### TASK OBJECTIVE:
Please repeat the lines below, exactly and only, from the one that holds "#### Double Rotations" through the one that holds "## Implementation".

[EXCERPTED DATA — start]

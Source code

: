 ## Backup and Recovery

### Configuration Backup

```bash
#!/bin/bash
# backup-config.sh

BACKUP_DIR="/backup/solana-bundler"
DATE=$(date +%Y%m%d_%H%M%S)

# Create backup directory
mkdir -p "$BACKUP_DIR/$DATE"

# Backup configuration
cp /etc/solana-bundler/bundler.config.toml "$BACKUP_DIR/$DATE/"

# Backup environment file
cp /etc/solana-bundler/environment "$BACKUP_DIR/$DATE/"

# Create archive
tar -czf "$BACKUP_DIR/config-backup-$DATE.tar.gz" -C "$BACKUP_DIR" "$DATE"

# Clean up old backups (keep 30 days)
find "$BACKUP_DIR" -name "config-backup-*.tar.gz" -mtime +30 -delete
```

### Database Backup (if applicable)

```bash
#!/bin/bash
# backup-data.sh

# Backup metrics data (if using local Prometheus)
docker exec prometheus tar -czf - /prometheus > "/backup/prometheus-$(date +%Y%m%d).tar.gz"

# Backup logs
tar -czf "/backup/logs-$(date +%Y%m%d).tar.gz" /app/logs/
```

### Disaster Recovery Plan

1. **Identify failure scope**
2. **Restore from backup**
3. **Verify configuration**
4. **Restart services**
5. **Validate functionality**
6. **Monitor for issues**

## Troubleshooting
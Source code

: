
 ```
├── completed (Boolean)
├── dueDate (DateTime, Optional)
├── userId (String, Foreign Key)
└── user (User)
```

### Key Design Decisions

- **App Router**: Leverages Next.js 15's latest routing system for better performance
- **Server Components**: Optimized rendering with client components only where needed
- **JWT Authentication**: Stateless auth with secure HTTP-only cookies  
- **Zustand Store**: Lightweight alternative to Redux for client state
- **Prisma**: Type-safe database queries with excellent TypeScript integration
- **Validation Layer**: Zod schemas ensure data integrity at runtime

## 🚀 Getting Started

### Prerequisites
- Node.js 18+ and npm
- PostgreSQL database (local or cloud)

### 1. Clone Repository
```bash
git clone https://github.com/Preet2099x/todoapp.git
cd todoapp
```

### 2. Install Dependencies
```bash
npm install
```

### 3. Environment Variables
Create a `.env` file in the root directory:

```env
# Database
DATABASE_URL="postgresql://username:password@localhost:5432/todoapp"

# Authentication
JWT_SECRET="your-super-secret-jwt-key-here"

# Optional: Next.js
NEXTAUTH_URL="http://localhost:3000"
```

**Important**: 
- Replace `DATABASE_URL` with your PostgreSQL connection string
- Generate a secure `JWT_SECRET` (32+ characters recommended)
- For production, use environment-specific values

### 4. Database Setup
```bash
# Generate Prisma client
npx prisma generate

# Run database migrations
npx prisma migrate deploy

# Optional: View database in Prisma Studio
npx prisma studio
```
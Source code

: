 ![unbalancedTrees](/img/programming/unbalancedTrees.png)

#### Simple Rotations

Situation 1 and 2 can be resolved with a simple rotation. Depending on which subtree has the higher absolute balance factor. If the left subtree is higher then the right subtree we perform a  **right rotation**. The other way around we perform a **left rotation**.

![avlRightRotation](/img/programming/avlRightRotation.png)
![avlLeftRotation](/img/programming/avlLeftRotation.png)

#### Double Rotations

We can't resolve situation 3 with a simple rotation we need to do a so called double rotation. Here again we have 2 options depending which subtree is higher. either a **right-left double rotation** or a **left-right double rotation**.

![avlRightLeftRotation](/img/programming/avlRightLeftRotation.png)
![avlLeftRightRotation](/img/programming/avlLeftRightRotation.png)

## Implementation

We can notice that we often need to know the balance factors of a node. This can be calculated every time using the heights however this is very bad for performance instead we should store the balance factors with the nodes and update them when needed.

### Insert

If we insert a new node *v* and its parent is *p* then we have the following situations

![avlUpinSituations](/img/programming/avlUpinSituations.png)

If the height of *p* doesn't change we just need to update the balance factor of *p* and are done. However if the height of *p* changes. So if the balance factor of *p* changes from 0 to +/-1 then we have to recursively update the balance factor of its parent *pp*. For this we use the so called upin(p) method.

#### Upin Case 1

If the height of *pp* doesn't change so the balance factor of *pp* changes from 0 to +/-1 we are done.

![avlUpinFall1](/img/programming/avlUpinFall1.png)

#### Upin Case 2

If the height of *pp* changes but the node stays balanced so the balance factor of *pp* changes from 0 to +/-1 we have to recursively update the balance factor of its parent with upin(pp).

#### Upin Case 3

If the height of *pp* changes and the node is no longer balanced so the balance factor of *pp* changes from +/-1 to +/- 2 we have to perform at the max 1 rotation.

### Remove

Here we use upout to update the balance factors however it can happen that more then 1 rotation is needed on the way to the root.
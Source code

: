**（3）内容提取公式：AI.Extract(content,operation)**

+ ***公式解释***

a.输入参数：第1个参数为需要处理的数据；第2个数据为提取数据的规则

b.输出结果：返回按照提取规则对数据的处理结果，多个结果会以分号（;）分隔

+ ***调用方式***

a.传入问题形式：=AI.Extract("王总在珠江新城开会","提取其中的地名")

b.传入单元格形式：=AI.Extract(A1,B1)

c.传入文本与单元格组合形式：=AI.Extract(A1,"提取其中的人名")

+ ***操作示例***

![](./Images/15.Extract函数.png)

[EXCERPTED DATA — finish]

### EXPECTED OUTPUT:
#### Double Rotations

We can't resolve situation 3 with a simple rotation we need to do a so called double rotation. Here again we have 2 options depending which subtree is higher. either a **right-left double rotation** or a **left-right double rotation**.

![avlRightLeftRotation](/img/programming/avlRightLeftRotation.png)
![avlLeftRightRotation](/img/programming/avlLeftRightRotation.png)

## Implementation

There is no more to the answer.